2.5. Induction of acute or chronic epileptiform-like activity
Neurons plated on human primary glia was used for the induction of acute
or chronic epileptiform-like activity. Acute epileptiform-like activity
was induced by exposure to the chemical convulsant picrotoxin (100 µM)
for 10 min. To induce chronic epileptiform-like activity, the cultures
were exposed to picrotoxin (100 µM) for 7 to 12 days where a chronic
epileptiform-like activity with neuroinflammation was induced by
treating the cultures with a cocktail of picrotoxin (100 µM), tumour
necrosis factor-α (TNF-α) (30 ng/ml), IL-1α (3 ng/ml), IL-1β (3 ng/ml)
and complement component 1q (C1q) (400 ng/ml) for 7 to 12 days(Hyvarinen et al., 2019; Stoberl et al., 2023) .
2.6. Burst detection and analysis
Loose patch-clamp experiments were carried out with a Multiclamp 700 B
amplifier (Molecular Devices, California, USA) which was interfaced by
an A/D-converter (Digidata 1550B, Molecular Devices, California, USA) to
a PC running pClamp software (Version 11, Molecular Devices, California,
USA). The signals were low-pass filtered at 2 kHz and sampled at 10 kHz.

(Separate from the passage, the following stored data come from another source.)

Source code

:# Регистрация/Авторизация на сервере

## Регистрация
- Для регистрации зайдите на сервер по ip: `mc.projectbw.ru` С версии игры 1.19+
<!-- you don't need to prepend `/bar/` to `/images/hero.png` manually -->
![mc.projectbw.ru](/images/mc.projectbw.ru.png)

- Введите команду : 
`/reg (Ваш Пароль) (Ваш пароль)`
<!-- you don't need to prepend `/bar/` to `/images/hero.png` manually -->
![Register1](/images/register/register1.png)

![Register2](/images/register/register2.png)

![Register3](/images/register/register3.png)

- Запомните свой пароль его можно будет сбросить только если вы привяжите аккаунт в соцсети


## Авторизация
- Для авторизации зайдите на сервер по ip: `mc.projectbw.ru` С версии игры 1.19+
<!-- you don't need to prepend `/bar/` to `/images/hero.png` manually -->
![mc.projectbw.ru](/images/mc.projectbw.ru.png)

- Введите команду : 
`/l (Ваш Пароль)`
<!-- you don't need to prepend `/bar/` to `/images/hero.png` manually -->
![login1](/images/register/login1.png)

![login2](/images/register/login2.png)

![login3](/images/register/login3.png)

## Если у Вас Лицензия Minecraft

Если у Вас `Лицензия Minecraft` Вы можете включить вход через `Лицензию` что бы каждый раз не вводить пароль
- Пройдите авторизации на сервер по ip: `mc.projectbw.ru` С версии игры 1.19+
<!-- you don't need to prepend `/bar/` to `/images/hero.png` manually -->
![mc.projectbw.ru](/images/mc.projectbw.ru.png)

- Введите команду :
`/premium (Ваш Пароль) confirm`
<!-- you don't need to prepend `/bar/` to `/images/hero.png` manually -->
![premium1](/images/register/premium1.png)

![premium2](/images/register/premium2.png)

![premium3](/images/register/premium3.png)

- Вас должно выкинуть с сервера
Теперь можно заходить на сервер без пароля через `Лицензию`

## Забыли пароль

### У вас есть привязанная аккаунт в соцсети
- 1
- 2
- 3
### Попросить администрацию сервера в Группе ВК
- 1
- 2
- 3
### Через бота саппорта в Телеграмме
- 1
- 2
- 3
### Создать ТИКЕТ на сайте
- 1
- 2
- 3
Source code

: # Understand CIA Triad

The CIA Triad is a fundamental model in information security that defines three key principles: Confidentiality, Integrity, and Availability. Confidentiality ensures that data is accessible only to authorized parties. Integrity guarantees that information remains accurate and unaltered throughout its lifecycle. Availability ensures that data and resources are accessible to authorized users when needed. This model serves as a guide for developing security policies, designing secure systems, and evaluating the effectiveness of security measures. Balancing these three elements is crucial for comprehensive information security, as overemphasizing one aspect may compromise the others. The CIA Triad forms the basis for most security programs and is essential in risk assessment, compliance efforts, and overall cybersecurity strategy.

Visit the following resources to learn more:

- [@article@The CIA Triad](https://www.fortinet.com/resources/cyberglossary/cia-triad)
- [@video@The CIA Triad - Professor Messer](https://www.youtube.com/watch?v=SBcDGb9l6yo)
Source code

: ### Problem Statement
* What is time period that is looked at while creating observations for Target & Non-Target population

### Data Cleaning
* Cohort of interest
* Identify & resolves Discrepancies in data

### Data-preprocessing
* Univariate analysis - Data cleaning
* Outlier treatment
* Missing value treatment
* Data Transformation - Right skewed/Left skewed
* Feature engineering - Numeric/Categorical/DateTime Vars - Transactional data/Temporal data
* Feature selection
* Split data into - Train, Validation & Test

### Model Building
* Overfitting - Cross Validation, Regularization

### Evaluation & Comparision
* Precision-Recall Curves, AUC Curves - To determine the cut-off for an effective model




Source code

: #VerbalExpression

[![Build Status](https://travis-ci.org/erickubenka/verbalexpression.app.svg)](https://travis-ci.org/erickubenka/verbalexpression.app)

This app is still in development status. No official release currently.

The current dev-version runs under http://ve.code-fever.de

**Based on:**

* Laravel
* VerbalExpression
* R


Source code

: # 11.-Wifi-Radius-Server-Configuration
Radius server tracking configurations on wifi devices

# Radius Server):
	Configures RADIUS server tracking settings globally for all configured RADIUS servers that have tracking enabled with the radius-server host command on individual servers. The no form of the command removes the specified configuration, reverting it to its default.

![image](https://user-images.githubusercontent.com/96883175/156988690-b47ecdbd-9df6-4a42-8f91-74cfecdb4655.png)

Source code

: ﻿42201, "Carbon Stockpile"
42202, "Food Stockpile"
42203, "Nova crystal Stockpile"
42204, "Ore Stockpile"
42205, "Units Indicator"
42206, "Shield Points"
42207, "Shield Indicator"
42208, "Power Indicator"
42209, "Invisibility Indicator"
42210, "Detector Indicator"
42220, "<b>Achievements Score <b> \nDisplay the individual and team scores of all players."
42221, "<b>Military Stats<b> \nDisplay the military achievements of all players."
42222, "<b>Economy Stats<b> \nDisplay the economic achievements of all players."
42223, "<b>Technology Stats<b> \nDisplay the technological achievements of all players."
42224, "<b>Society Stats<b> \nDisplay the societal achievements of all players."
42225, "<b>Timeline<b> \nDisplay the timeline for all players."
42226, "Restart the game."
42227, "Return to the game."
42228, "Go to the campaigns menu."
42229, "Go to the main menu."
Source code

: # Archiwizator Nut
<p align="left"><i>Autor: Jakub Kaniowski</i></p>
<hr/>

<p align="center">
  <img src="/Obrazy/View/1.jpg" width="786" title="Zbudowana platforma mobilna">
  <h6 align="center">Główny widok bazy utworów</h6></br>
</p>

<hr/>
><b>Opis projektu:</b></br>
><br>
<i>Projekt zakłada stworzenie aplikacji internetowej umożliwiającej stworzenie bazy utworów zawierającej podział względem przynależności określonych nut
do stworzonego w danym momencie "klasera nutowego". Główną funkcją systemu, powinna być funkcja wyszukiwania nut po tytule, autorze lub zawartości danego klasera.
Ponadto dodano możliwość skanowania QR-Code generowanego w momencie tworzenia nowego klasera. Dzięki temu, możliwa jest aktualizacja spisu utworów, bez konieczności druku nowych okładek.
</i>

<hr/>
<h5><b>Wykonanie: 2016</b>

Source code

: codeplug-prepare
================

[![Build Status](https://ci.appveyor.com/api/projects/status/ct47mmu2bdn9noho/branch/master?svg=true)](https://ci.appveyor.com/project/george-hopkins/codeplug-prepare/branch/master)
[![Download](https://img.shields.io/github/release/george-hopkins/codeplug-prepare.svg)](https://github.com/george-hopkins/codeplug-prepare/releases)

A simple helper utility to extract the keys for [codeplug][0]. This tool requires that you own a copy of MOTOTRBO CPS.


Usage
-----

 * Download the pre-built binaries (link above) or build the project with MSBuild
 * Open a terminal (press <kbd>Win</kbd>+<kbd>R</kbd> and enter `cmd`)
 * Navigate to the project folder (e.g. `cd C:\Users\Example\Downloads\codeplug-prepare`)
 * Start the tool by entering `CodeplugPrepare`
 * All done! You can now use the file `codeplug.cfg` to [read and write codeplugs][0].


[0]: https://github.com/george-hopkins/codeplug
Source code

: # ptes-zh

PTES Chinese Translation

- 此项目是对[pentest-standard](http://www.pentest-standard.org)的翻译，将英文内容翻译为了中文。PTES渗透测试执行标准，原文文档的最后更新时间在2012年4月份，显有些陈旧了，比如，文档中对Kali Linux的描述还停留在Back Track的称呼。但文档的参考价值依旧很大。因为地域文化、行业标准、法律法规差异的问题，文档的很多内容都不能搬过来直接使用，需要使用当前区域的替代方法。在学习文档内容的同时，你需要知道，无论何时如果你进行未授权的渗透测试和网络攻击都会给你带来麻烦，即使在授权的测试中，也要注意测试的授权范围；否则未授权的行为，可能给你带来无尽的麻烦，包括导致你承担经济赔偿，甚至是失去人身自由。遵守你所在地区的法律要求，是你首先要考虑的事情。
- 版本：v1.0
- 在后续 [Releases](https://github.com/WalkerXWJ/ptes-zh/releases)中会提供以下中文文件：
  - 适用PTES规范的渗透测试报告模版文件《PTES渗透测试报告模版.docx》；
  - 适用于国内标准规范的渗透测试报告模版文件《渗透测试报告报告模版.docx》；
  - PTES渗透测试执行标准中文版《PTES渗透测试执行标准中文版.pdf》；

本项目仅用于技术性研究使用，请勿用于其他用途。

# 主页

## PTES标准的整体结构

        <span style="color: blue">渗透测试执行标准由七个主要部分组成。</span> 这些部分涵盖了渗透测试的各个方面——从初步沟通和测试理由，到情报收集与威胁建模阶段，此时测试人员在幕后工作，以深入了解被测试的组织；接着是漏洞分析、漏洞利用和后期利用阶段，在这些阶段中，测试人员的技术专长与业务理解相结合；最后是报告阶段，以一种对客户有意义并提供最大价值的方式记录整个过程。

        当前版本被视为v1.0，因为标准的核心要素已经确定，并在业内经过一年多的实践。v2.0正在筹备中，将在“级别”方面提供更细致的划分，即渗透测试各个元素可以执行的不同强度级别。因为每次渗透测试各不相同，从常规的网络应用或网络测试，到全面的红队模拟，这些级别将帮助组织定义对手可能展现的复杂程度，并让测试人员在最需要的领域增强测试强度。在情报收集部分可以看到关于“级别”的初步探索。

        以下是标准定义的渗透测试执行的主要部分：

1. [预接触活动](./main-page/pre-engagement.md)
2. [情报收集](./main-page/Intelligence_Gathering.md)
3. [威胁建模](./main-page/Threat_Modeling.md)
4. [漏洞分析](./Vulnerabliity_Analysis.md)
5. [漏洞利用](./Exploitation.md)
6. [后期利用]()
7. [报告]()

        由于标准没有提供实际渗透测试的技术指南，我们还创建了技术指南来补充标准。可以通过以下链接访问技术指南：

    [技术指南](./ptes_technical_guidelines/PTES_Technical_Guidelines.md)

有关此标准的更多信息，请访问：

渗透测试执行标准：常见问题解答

Pipette electrodes (G150T-4, Harvard Apparatus, Massachusetts, USA) were
fabricated using a vertical puller (Narishige PC-100, Tokyo, Japan). All
recordings were performed at 34°C in a bath solution containing (in mM):
135 NaCl, 3 KCl, 2 CaCl2, 1 MgCl2, 10
HEPES and 10 glucose (pH 7.2; osmolality 290-300 mmol/kg). Spontaneous
action potential firing and bursts were detected in loose-patch
configuration with patch pipettes filled with the bath solution. A spike
was counted when the signal recorded in loose patch configuration
exceeded a threshold of ±5 σ, where σ was the standard deviation of the
baseline noise during quiescent periods. The following parameters were
used for burst detection: maximum interval to start burst was set to 100
ms, maximum continuing in-burst interval was set to 5000 ms, and minimum
number of spikes in a burst was set to 5.
2.7. Statistical analysis
The manuscript complies with BJP’s recommendations and requirements on
experimental design and analysis. All experiments were designed to
generate groups of equal size, using randomisation and blinded analysis.
All statistical analyses were performed with GraphPad Prism 9 software
(GraphPad Software, San Diego, CA, USA) and are described in Figure
legends. Initially, all datasets were tested for normality using the
Shapiro-Wilk test. For datasets failing normality, Mann-Whitney test
(two-tailed) was performed. For multiple comparisons, repeated-measures
ANOVA and Tukey’s Post hoc tests were performed. Non-parametricKolmogorov-Smirnov test was used to test for one-dimensional
probability distribution. Data are expressed as mean ± SEM.p < 0.05 was considered statistically significant.